*** Begin section ***

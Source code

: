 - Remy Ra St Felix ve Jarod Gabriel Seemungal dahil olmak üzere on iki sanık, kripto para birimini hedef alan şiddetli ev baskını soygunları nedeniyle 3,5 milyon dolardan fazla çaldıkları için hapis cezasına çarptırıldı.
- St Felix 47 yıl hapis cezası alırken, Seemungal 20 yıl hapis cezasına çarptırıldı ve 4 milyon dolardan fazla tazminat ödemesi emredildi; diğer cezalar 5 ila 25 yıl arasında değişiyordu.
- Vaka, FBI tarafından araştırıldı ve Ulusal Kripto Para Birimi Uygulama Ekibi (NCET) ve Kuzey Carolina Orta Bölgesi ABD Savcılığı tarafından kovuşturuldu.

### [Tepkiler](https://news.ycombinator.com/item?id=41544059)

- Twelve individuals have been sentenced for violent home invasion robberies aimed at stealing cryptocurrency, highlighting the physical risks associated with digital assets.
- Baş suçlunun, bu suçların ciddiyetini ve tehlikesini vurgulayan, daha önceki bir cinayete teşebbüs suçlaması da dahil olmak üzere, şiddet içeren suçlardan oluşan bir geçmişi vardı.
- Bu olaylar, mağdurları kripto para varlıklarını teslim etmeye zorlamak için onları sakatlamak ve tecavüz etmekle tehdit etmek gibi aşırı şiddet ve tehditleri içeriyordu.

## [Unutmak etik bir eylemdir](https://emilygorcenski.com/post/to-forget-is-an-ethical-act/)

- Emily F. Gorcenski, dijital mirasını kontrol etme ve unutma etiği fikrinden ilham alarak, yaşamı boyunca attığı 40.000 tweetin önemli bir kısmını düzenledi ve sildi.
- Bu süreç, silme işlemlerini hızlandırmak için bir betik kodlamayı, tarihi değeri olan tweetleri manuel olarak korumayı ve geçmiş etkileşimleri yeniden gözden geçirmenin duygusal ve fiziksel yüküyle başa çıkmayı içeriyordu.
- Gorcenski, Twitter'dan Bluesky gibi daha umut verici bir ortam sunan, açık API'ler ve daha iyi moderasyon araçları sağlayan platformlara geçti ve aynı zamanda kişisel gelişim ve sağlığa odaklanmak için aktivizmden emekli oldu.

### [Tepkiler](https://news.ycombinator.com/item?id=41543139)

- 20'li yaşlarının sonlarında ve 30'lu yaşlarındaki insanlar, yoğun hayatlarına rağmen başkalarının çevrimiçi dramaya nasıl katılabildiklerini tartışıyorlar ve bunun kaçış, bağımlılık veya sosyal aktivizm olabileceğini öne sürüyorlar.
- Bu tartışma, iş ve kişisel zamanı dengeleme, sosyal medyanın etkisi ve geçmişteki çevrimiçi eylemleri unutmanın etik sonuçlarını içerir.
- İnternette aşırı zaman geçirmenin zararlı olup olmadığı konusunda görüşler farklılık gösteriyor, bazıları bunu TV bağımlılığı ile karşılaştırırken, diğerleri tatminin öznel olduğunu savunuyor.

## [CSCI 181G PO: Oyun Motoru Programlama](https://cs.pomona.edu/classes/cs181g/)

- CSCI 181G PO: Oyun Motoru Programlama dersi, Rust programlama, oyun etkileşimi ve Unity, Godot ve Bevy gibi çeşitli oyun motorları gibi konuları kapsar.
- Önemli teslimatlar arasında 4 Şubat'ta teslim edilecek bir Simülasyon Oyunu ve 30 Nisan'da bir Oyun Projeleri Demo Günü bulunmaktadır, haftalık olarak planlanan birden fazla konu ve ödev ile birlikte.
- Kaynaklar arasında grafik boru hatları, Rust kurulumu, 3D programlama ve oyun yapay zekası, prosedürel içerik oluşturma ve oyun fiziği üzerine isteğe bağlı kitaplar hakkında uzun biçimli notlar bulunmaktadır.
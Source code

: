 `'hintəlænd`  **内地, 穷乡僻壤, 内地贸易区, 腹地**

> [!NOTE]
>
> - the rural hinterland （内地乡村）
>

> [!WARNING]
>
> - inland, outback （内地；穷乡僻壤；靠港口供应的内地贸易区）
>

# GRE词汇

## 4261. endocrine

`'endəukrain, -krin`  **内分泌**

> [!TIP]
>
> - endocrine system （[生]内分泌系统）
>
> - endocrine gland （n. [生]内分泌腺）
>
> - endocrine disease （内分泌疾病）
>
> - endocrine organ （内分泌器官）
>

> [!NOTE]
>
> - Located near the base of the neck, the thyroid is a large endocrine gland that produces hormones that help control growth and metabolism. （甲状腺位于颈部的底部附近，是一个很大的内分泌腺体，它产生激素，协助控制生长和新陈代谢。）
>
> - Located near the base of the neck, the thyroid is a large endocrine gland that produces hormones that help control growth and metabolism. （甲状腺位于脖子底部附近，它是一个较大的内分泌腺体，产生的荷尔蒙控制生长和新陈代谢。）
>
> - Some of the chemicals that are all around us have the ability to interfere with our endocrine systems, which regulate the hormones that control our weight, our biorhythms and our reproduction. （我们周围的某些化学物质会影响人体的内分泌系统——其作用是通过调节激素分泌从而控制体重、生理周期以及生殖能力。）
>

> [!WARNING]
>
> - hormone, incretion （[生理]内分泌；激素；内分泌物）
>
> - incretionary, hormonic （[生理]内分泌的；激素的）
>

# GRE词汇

*** End section ***

[GOAL OF THE EXERCISE]:
If a line comes after the one that contains "### [Tepkiler](https://news.ycombinator.com/item?id=41544059)", leave it out; return every line of the entries up to that point exactly, starting with the first, with that line included.

[TASK ANSWER]:
Source code

: - Remy Ra St Felix ve Jarod Gabriel Seemungal dahil olmak üzere on iki sanık, kripto para birimini hedef alan şiddetli ev baskını soygunları nedeniyle 3,5 milyon dolardan fazla çaldıkları için hapis cezasına çarptırıldı.
- St Felix 47 yıl hapis cezası alırken, Seemungal 20 yıl hapis cezasına çarptırıldı ve 4 milyon dolardan fazla tazminat ödemesi emredildi; diğer cezalar 5 ila 25 yıl arasında değişiyordu.
- Vaka, FBI tarafından araştırıldı ve Ulusal Kripto Para Birimi Uygulama Ekibi (NCET) ve Kuzey Carolina Orta Bölgesi ABD Savcılığı tarafından kovuşturuldu.

### [Tepkiler](https://news.ycombinator.com/item?id=41544059)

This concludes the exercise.